Thermodynamic properties of the Nd-Bi system via emf measurements, DFT calculations, machine learning, and CALPHAD modeling

Abstract

Thermodynamic properties of the Nd-Bi system were investigated using a combination of experimental measurements, first-principles calculations based on density functional theory (DFT), data mining and machine learning (DM + ML) predictions, and calculation of phase diagrams (CALPHAD) modeling. The electromotive force (emf) of Nd-Bi alloys in molten LiCl-KCl-NdCl3 at 773–973 K was measured via coulometric titration of Nd into Bi for the determination of thermochemical properties such as activity coefficients and solubilities of Nd in Bi. A new peritectic reaction of [liquid + NdBi2 = Nd3Bi7] at 774 K was confirmed using differential scanning calorimetry, structural (X-ray diffraction), and microstructural (scanning electron microscopy) analyses.

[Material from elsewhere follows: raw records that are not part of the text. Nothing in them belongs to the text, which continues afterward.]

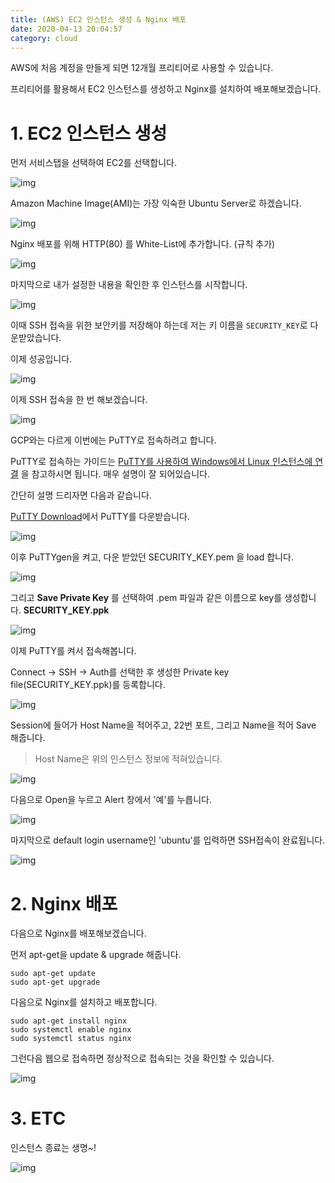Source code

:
 ```yaml
---
title: (AWS) EC2 인스턴스 생성 & Nginx 배포
date: 2020-04-13 20:04:57
category: cloud
---
```


AWS에 처음 계정을 만들게 되면 12개월 프리티어로 사용할 수 있습니다.

프리티어를 활용해서 EC2 인스턴스를 생성하고 Nginx를 설치하여 배포해보겠습니다.

# 1. EC2 인스턴스 생성

먼저 서비스탭을 선택하여 EC2를 선택합니다.

![img](./images/aws_ec2_01.png)

Amazon Machine Image(AMI)는 가장 익숙한 Ubuntu Server로 하겠습니다.

![img](./images/aws_ec2_02.png)

Nginx 배포를 위해 HTTP(80) 를 White-List에 추가합니다. (규칙 추가)

![img](./images/aws_ec2_03.png)

마지막으로 내가 설정한 내용을 확인한 후 인스턴스를 시작합니다.

![img](./images/aws_ec2_04.png)

이때 SSH 접속을 위한 보안키를 저장해야 하는데 저는 키 이름을 `SECURITY_KEY`로 다운받았습니다.

이제 성공입니다.

![img](./images/aws_ec2_05.png)

이제 SSH 접속을 한 번 해보겠습니다.

![img](./images/aws_ec2_06.png)

GCP와는 다르게 이번에는 PuTTY로 접속하려고 합니다.

PuTTY로 접속하는 가이드는 [PuTTY를 사용하여 Windows에서 Linux 인스턴스에 연결](https://confluence.d-platform.doosan.com/pages/createpage.action?spaceKey=DDPCHAPTER&title=PuTTY를+사용하여+Windows에서+Linux+인스턴스에+연결&linkCreation=true&fromPageId=6291956) 을 참고하시면 됩니다. 매우 설명이 잘 되어있습니다.

간단히 설명 드리자면 다음과 같습니다.

[PuTTY Download](https://www.chiark.greenend.org.uk/~sgtatham/putty/)에서 PuTTY를 다운받습니다.

![img](./images/aws_ec2_08.png)

이후 PuTTYgen을 켜고, 다운 받았던 SECURITY_KEY.pem 을 load 합니다.

![img](./images/aws_ec2_09.png)

그리고 **Save Private Key** 를 선택하여 .pem 파일과 같은 이름으로 key를 생성합니다. **SECURITY_KEY.ppk** 

![img](./images/aws_ec2_10.png)

이제 PuTTY를 켜서 접속해봅니다.

Connect → SSH → Auth를 선택한 후 생성한 Private key file(SECURITY_KEY.ppk)를 등록합니다.

![img](./images/aws_ec2_11.png)

Session에 들어가 Host Name을 적어주고, 22번 포트, 그리고 Name을 적어 Save 해줍니다.

> Host Name은 위의 인스턴스 정보에 적혀있습니다.

![img](./images/aws_ec2_12.png)

다음으로 Open을 누르고 Alert 창에서 '예'를 누릅니다.

![img](./images/aws_ec2_13.png)

마지막으로 default login username인 'ubuntu'를 입력하면 SSH접속이 완료됩니다.

![img](./images/aws_ec2_14.png)

# 2. Nginx 배포

다음으로 Nginx를 배포해보겠습니다.

먼저 apt-get을 update & upgrade 해줍니다.

```shell
sudo apt-get update
sudo apt-get upgrade
```

다음으로 Nginx를 설치하고 배포합니다.

```shell
sudo apt-get install nginx
sudo systemctl enable nginx
sudo systemctl status nginx
```

그런다음 웹으로 접속하면 정상적으로 접속되는 것을 확인할 수 있습니다.

![img](./images/aws_ec2_15.png)



# 3. ETC

인스턴스 종료는 생명~!

![img](./images/aws_ec2_16.png)

[  ](https://confluence.d-platform.doosan.com/pages/viewpage.action?pageId=6291956)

The unknown crystal structure of NdBi2 was suggested to be a mixture of the anti-La2Sb configuration and the La2Te-type configuration based on ML predictions for over 26,000 data-mined AB2-type configurations together with DFT-based verifications. Using the newly acquired experimental data and DFT-based calculations, the thermodynamic description of the Nd-Bi system was remodeled, and a more complete Nd-Bi phase diagram was calculated, including the Nd3Bi7 compound, invariant transition reactions, and liquidus temperatures.